In Björn Jónsson’s version of the somewhat extravagant saga of Lik-Lodin we read:[253]
“Formerly most ships were always wrecked in this ice from the Northern bays, as is related at length in the Tosta þáttr; for ‘Lika-Loðinn’ had his nickname from this, that in summer he often ransacked the northern uninhabited regions and brought to church the corpses of men that he found in caves, whither they had come from the ice or from shipwreck; and by them there often lay carved runes about all the circumstances of their misfortunes and sufferings.”
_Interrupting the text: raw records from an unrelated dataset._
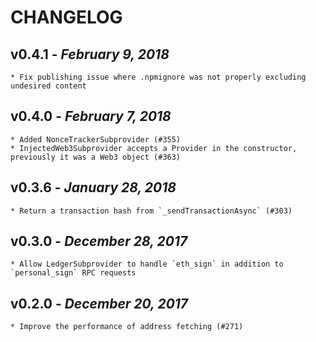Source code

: # CHANGELOG

## v0.4.1 - _February 9, 2018_

    * Fix publishing issue where .npmignore was not properly excluding undesired content

## v0.4.0 - _February 7, 2018_

    * Added NonceTrackerSubprovider (#355)
    * InjectedWeb3Subprovider accepts a Provider in the constructor, previously it was a Web3 object (#363)

## v0.3.6 - _January 28, 2018_

    * Return a transaction hash from `_sendTransactionAsync` (#303)

## v0.3.0 - _December 28, 2017_

    * Allow LedgerSubprovider to handle `eth_sign` in addition to `personal_sign` RPC requests

## v0.2.0 - _December 20, 2017_

    * Improve the performance of address fetching (#271)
The Northern bays here must mean “Hafsbotn,” or the Polar Sea to the north of Norway and Iceland; the ice will then be that which thence drifts southward along the east coast of Greenland. According to another ancient MS. of the Tosta-þáttr,[254] Lik-Lodin had his name (which means “Corpse-Lodin”) “because he had brought the bodies of Finn Fegin and his crew from Finn’s booths, east of the glaciers in Greenland.” This also shows that the east coast is referred to; it is said to have happened a few years before Harold Hardråda’s fall in 1066.
Einar Sokkason
In the Flateyjarbók’s narrative of Einar Sokkason, who sailed from Greenland to Norway in 1123 to bring a bishop to the country, it is said[255] that he was accompanied on his return from Norway by a certain Arnbjörn Austman (i.e., man from the east, from Norway) and several Norwegians on another ship, who wished to settle in Greenland; but they were lost on the voyage. Some years later, about 1129, they were found dead on the east coast of Greenland, near the Hvitserk glacier, by a Greenlander, Sigurd Njálsson. “He often went seal-hunting in the autumn to the uninhabited regions [i.e., on the east coast]; he was a great seaman; they were fifteen altogether. In the summer they came to the Hvitserk glacier.” They found there some human fire-places, and farther on, inside a fjord, they found a great ship, lying on and by the mouth of a stream, and a hut and a tent, and there were corpses lying in the tent, and some more lay on the ground outside. It was Arnbjörn and his men, who had stayed there.
Ingimund the priest
In Gudmund Arason’s Saga and in the Icelandic Annals [Storm, 1888, pp. 22, 120, 121, 180, 181, 324, 477] it is related that in 1189 the ship “Stangarfoli,” with the priest Ingimund Thorgeirsson and others on board—on the way from Bergen to Iceland—was driven westwards to the uninhabited regions of Greenland, and every man perished,
“but it was known by the finding of their ship and seven men in a cave in the uninhabited regions fourteen winters[256] later; there were Ingimund the priest, he was whole and uncorrupted, and so were his clothes; but six skeletons lay there by his side, and wax,[257] and runes telling how they lost their lives. And men thought this a great sign of how God approved of Ingimund the priest’s conduct that he should have lain out so long with whole body and unhurt.” [Cf. “Grönl. hist. Mind.,” ii. p. 754; Biskupa Sögur, 1858, i. p. 435].
We see that the legend of the Seven Sleepers, perhaps from Paulus Warnefridi (see above, [p. 156]), has been borrowed; but here it is only one of the seven who is holy and unhurt. The shipwreck itself may nevertheless be historical.[258] The craft was doubtless lost on the southern east coast of Greenland, near Cape Farewell, which part was commonly frequented, and where the remains were found.